Records provided:
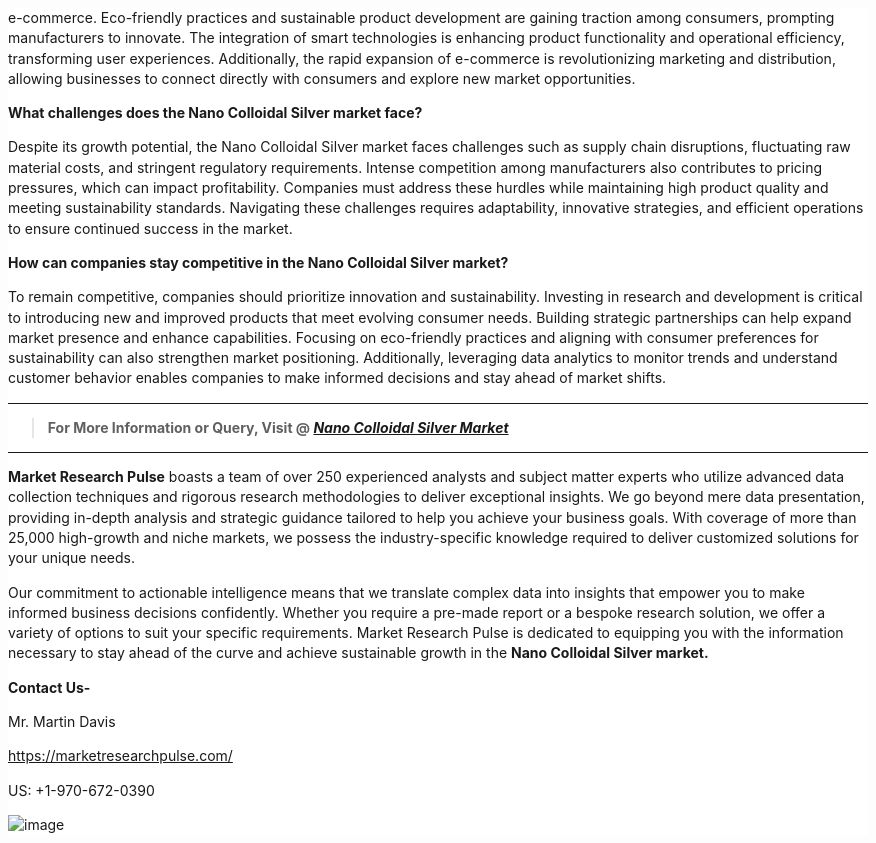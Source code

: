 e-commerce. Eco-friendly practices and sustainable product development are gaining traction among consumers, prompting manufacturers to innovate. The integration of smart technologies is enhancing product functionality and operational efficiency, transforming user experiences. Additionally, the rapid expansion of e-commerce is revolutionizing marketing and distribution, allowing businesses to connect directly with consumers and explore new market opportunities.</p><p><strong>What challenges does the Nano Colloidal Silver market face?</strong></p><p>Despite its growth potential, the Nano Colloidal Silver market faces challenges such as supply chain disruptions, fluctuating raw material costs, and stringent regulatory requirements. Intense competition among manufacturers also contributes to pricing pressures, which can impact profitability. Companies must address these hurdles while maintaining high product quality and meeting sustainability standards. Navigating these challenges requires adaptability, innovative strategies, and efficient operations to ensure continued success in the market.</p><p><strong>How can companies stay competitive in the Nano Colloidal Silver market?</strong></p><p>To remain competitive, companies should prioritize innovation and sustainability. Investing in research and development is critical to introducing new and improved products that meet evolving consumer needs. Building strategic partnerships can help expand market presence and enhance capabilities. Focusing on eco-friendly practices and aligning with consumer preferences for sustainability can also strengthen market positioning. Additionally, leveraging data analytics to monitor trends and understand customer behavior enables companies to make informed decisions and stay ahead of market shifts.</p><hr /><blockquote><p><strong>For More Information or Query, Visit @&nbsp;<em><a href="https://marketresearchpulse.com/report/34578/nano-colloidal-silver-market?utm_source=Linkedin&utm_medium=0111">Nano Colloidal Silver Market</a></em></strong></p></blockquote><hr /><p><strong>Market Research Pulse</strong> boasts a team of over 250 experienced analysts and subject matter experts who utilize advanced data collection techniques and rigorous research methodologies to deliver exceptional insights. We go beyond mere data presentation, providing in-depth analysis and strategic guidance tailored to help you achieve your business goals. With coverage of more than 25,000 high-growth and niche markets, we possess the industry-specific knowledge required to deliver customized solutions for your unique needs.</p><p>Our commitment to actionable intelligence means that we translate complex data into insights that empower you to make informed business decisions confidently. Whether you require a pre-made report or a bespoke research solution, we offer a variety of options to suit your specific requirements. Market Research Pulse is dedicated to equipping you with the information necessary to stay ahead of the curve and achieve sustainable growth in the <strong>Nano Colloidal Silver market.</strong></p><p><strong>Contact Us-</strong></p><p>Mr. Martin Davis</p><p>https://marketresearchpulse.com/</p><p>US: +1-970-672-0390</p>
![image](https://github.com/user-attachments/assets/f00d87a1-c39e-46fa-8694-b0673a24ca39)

==

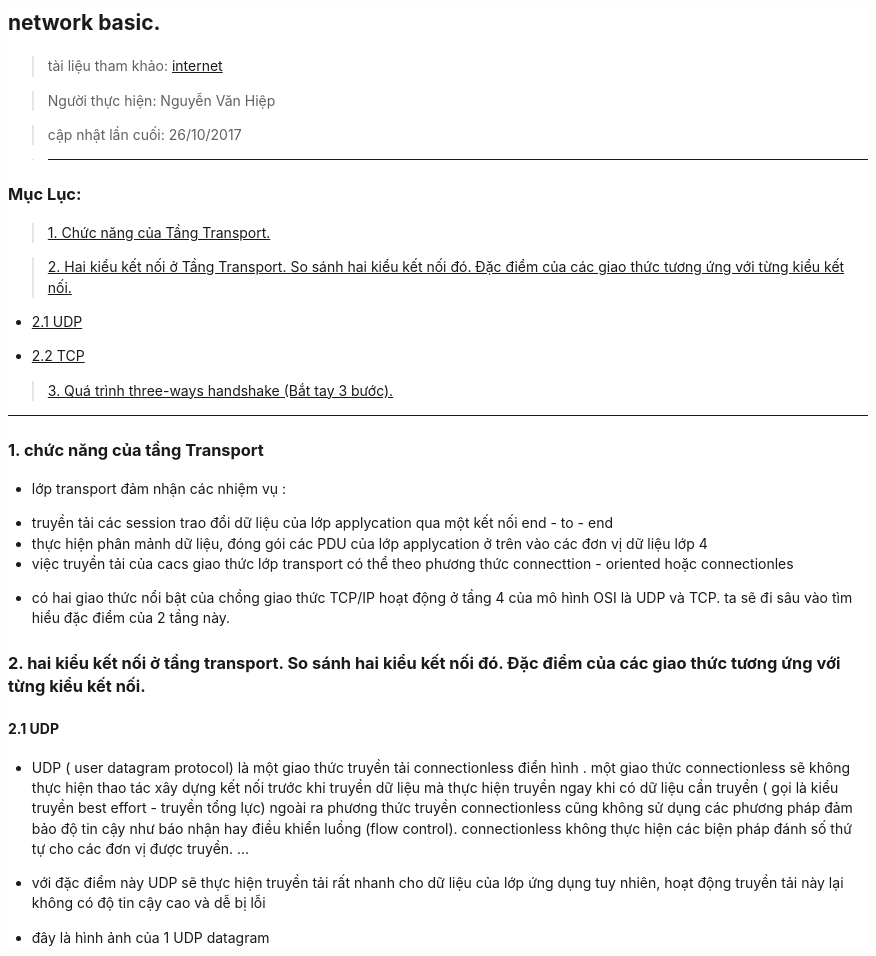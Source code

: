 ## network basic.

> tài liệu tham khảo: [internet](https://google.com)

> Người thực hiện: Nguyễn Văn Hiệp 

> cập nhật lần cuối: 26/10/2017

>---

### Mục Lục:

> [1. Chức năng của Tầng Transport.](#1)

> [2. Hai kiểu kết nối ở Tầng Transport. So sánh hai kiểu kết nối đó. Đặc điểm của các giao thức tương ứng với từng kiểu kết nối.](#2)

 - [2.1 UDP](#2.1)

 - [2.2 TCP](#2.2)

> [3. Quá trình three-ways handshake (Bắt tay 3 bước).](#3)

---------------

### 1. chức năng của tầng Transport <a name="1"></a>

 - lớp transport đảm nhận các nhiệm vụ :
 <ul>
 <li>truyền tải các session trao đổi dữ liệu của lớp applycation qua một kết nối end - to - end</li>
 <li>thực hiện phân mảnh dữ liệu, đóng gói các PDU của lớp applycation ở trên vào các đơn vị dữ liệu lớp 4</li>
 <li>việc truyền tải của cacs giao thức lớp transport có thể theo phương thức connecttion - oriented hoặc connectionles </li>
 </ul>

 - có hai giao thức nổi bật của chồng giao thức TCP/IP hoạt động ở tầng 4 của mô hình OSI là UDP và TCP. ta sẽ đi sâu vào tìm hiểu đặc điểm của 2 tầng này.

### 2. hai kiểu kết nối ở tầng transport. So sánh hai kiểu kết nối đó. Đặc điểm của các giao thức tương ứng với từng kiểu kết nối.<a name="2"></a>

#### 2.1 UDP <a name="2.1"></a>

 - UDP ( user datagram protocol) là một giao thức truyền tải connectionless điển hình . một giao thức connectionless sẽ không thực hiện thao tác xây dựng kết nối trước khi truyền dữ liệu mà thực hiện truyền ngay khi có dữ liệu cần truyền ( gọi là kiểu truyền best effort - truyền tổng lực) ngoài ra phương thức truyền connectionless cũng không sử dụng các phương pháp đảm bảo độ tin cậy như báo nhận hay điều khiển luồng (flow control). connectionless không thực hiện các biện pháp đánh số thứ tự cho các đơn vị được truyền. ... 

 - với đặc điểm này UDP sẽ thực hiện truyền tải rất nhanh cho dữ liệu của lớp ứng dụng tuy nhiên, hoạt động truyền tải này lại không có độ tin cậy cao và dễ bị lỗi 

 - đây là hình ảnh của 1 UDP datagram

Work to be completed: Output the material above exactly, but only from the line that carries "<li>truyền tải các" through the line that carries "- đây là hình ảnh của 1 UDP datagram".

Task result:
 <li>truyền tải các session trao đổi dữ liệu của lớp applycation qua một kết nối end - to - end</li>
 <li>thực hiện phân mảnh dữ liệu, đóng gói các PDU của lớp applycation ở trên vào các đơn vị dữ liệu lớp 4</li>
 <li>việc truyền tải của cacs giao thức lớp transport có thể theo phương thức connecttion - oriented hoặc connectionles </li>
 </ul>

 - có hai giao thức nổi bật của chồng giao thức TCP/IP hoạt động ở tầng 4 của mô hình OSI là UDP và TCP. ta sẽ đi sâu vào tìm hiểu đặc điểm của 2 tầng này.

### 2. hai kiểu kết nối ở tầng transport. So sánh hai kiểu kết nối đó. Đặc điểm của các giao thức tương ứng với từng kiểu kết nối.<a name="2"></a>

#### 2.1 UDP <a name="2.1"></a>

 - UDP ( user datagram protocol) là một giao thức truyền tải connectionless điển hình . một giao thức connectionless sẽ không thực hiện thao tác xây dựng kết nối trước khi truyền dữ liệu mà thực hiện truyền ngay khi có dữ liệu cần truyền ( gọi là kiểu truyền best effort - truyền tổng lực) ngoài ra phương thức truyền connectionless cũng không sử dụng các phương pháp đảm bảo độ tin cậy như báo nhận hay điều khiển luồng (flow control). connectionless không thực hiện các biện pháp đánh số thứ tự cho các đơn vị được truyền. ... 

 - với đặc điểm này UDP sẽ thực hiện truyền tải rất nhanh cho dữ liệu của lớp ứng dụng tuy nhiên, hoạt động truyền tải này lại không có độ tin cậy cao và dễ bị lỗi 

 - đây là hình ảnh của 1 UDP datagram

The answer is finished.